Carbohydrates are often referred to as the third molecular chain of life, after DNA and proteins . These interactions are responsible for important biological functions such as inter cellular communication particularly in the immune system . Living cells in all organisms are usually covered with one or another type of carbohydrate . Some viruses like influenza, use sugars on the outside of human cells to gain entry. Sometimes the carbohydrate-binding proteins and their sugar-ligands are expressed on the same cell, and the sugar is a part of the regulation machinery of the cell . The functional roles of carbohydrates and their interactions with proteins are drawing more attention than before, since it has been recognized that carbohydrates are used as information carriers, rather than simple storage material . Protein-carbohydrate interactions are involved in a broad range of biological processes. These processes include, among others, infection by invading microorganisms and the subsequent immune response, leukocytic trafficking and infiltration, and tumor metastasis [4-12]. Carbohydrates are uniquely suited for this role in molecular recognition, as they possess the capacity to generate an array of structurally diverse moieties from a relatively small number of monosaccharide units . This could be attributed to the fact, that unlike the components of nucleic acids, carbohydrates can link together in multiple, nonlinear ways because each building block has about four functional groups for linkage. They can even form branched chains. Hence, the number of possible polysaccharides is enormous (Figure 1). Since carbohydrates assume a large variety of configurations, many carbohydrate-binding proteins are being considered as targets for new medicines.

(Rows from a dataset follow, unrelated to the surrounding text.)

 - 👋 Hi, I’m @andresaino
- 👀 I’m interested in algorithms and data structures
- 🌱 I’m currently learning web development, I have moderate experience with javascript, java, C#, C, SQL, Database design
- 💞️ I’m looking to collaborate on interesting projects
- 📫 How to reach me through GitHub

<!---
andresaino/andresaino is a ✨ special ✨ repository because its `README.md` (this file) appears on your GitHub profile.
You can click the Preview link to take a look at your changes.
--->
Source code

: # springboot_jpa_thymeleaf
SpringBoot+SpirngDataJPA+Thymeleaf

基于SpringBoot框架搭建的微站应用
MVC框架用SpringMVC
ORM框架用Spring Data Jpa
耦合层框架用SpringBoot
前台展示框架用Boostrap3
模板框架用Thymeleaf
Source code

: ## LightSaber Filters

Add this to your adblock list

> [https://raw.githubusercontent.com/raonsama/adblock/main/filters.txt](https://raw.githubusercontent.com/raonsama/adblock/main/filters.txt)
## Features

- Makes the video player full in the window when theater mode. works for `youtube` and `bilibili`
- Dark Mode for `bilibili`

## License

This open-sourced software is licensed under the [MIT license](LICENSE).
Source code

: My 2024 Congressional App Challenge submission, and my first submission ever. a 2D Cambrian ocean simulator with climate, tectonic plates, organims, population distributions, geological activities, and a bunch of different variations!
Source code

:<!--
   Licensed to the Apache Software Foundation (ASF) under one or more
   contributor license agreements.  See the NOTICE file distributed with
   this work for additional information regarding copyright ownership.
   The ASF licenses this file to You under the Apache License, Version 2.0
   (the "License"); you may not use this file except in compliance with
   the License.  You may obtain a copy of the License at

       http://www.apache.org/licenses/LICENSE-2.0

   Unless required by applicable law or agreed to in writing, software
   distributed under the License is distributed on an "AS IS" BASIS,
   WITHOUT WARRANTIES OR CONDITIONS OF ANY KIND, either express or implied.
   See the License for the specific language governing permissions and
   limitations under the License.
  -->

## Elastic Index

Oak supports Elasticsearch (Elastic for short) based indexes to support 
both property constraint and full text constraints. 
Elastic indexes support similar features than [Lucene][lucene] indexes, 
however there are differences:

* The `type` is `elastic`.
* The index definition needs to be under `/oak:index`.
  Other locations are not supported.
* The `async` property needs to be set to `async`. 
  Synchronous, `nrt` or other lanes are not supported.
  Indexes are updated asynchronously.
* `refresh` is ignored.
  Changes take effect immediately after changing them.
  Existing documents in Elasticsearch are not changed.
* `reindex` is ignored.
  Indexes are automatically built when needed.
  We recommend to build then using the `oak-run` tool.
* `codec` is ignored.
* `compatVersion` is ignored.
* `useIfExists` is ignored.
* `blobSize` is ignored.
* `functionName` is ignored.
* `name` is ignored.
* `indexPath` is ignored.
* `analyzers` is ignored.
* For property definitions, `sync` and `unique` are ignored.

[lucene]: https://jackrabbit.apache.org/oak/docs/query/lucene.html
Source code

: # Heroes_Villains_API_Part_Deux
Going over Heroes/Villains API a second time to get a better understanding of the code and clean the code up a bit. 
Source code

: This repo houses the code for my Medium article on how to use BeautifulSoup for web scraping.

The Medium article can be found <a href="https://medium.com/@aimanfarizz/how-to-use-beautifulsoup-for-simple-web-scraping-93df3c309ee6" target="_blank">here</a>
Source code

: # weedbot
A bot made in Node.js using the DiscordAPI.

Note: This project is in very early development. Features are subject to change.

In view of the above, accurate in silico identification of carbohydrate-binding sites is a key issue in genome annotation and drug targeting. The information about the factors, which prevent or support carbohydrate binding of an amino acid, is expected to be present in the evolutionary profile of the sequence as well as the identity and structure of amino acid residues in the neighborhood of potential carbohydrate binding sites. A number of reviews have been published on protein- carbohydrate interactions [14-18]. Different aspects of protein carbohydrate recognition have also been extensively studied [19-26]. However, bioinformatics approaches with a predictive goal are relatively rare [1,27]. Compared with the abundance of methodologies developed for protein-nucleic acid [28-32] or protein-protein interactions [33-38], there are still very few methods for predicting carbohydrate-protein interactions. Shionyu-Mitsuyama  has developed a program that uses the empirical rules of the spatial distribution of protein atoms at known carbohydrate-binding sites for prediction. In that work an analysis of the characteristic properties of sugar binding sites was performed on a set of 19 sugar binding proteins. For each site six parameters were evaluated viz. solvation potential, residue propensity, hydrophobicity, planarity, protrusion and relative accessible surface area. Three of the parameters were found to distinguish the observed sugar binding sites from the other surface patches. These parameters were then used to calculate the probability for a surface patch to be a carbohydrate-binding site . These prediction methods are based on local structural descriptors of proteins and cannot be used if complete 3 dimensional structures are not available. On the other hand, neural network based predictions of post-translational modification (O-glycosylation and phosphorylation) sites have been reported by two groups [39,40]. However, these studies are restricted to only one type of protein-carbohydrate interactions and therefore do not capture all protein-carbohydrate interactions, as sought out in this work.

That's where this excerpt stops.